Thus, by monitoring typical load-sensing instruments (not shown in the drawings) that are coupled to the upper end of the tubing string supporting the treating apparatus 10, the operator can readily detect when the movement of the treating apparatus is momentarily impeded as the collar locator keys 40 successively enter these recesses between adjacent joints in the casing string as the new and improved apparatus is being moved through the well bore. Since it is common practice to have a so-called "collar log" which shows the locations of the collars in a given string of casing in relation to the producing formations penetrated by the well bore, those skilled in the art will appreciate that the the load-sensing monitor can be efficiently employed to determine the position of the treating apparatus 10 in a given well bore by positioning the apparatus at a depth that is estimated to be just below a given casing collar and slowly raising the treating apparatus in the well bore until the monitor shows that the collar locator keys 41 have entered the recess defined by a casing collar that is at a known depth. This will, of course, indicate that the fluid-treating apparatus 10 is then positioned in a known relationship with respect to a particular formation interval. Once the depth of the treating apparatus 10 is confirmed in this manner, a treating operation can then be conducted with a reasonable certainty that this given formation interval is being treated. Thereafter, the treating apparatus 10 can be readily raised in the well bore by a selected distance; and the operator will be reasonably certain that the packer means 13 have been accurately repositioned and are ready to isolate the next formation interval that is to be treated.
Turning now to FIGS. 1C-1E, a preferred embodiment of is shown of the packer means 13 which are incorporated into the new and improved fluid-treating apparatus 10 of the present invention.

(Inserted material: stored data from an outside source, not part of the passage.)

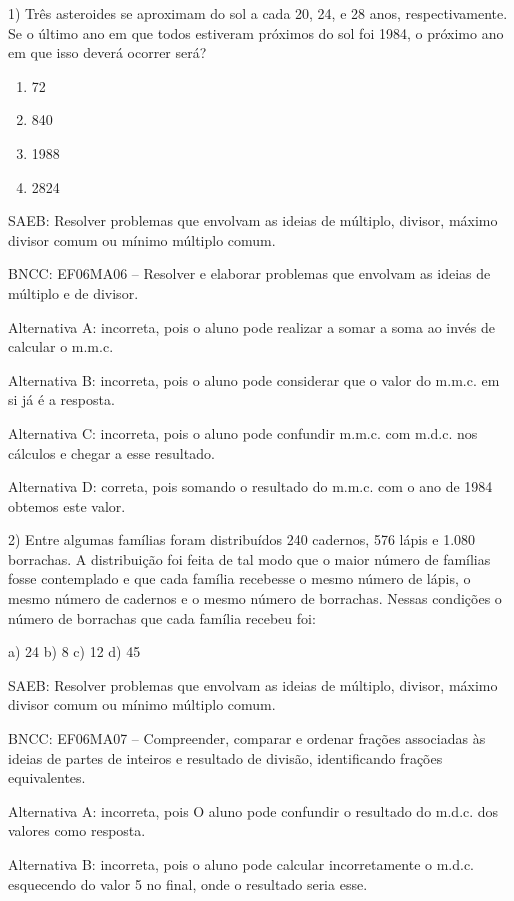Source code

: 
1) Três asteroides se aproximam do sol a cada 20, 24, e 28 anos,
respectivamente. Se o último ano em que todos estiveram próximos do sol
foi 1984, o próximo ano em que isso deverá ocorrer será?

\begin{enumerate}
\def\labelenumi{\alph{enumi})}
\item
  72
\item
  840
\item
  1988
\item
  2824
\end{enumerate}

SAEB: Resolver problemas que envolvam as ideias de múltiplo, divisor,
máximo divisor comum ou mínimo múltiplo comum.

BNCC: EF06MA06 -- Resolver e elaborar problemas que envolvam as ideias
de múltiplo e de divisor.

Alternativa A: incorreta, pois o aluno pode realizar a somar a soma ao
invés de calcular o m.m.c.

Alternativa B: incorreta, pois o aluno pode considerar que o valor do
m.m.c. em si já é a resposta.

Alternativa C: incorreta, pois o aluno pode confundir m.m.c. com m.d.c.
nos cálculos e chegar a esse resultado.

Alternativa D: correta, pois somando o resultado do m.m.c. com o ano de
1984 obtemos este valor.

2) Entre algumas famílias foram distribuídos 240 cadernos, 576 lápis e
1.080 borrachas. A distribuição foi feita de tal modo que o maior número
de famílias fosse contemplado e que cada família recebesse o mesmo
número de lápis, o mesmo número de cadernos e o mesmo número de
borrachas. Nessas condições o número de borrachas que cada família
recebeu foi:

a) 24 b) 8 c) 12 d) 45

SAEB: Resolver problemas que envolvam as ideias de múltiplo, divisor,
máximo divisor comum ou mínimo múltiplo comum.

BNCC: EF06MA07 -- Compreender, comparar e ordenar frações associadas às
ideias de partes de inteiros e resultado de divisão, identificando
frações equivalentes.

Alternativa A: incorreta, pois O aluno pode confundir o resultado do
m.d.c. dos valores como resposta.

Alternativa B: incorreta, pois o aluno pode calcular incorretamente o
m.d.c. esquecendo do valor 5 no final, onde o resultado seria esse.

Those skilled in the art will, of course, appreciate that although other types of full-bore straddle packers could be arranged as the packer means for the treating apparatus 10, the packer 13 depicted in the drawings will meet all requirements for achieving the objects of the present invention. The straddle packer 13 is illustrated in its so-called "running-in" position and in readiness to be lowered into a well bore to be sealingly engaged with the adjacent wall of the well casing. As previously described by reference to FIGS. 1A-1B and 1F, the tubular mandrel 19 of the packer means 13 is tandemly coupled between the upper and lower valve means 11 and 12. As shown in FIGS. 1C-1E, in the illustrated preferred embodiment of the invention, the packer mandrel 19 is movably mounted within a typical settable packer assembly 42 comprised of telescopically-arranged upper, intermediate and lower tubular body members 43-46 carrying spaced upper and lower elastomeric packer elements 47 and 48 that are cooperatively associated with a frustoconical slip expander 49 and a plurality of slips 50 with drag blocks 51 respectively adapted to be moved outwardly into engagement with the casing upon downward travel of the packer mandrel for supporting the packer elements as they are successively expanded into sealing engagement with the casing. As is typical, an outwardly-directed J-pin 52 is arranged on the lower end of the packer mandrel 19 so as to be cooperatively received in a suitable J-slot 53 on the lower body 46 so that, with the J-pin in its depicted position, the mandrel 19 is secured in relation to the telescoped packer body members 43-46 until the mandrel is rotated slightly for positioning the J-pin in a longer longitudinal slot portion (not seen in the drawings) that will enable the mandrel to be moved downwardly in relation to the packer bodies. Fluid-discharge means including fluid ports, as at 54 and 55, are respectively arranged in the packer mandrel 19 and the intermediate packer body 44 so that a treating fluid can be injected into the well bore between the packer elements 47 and 48.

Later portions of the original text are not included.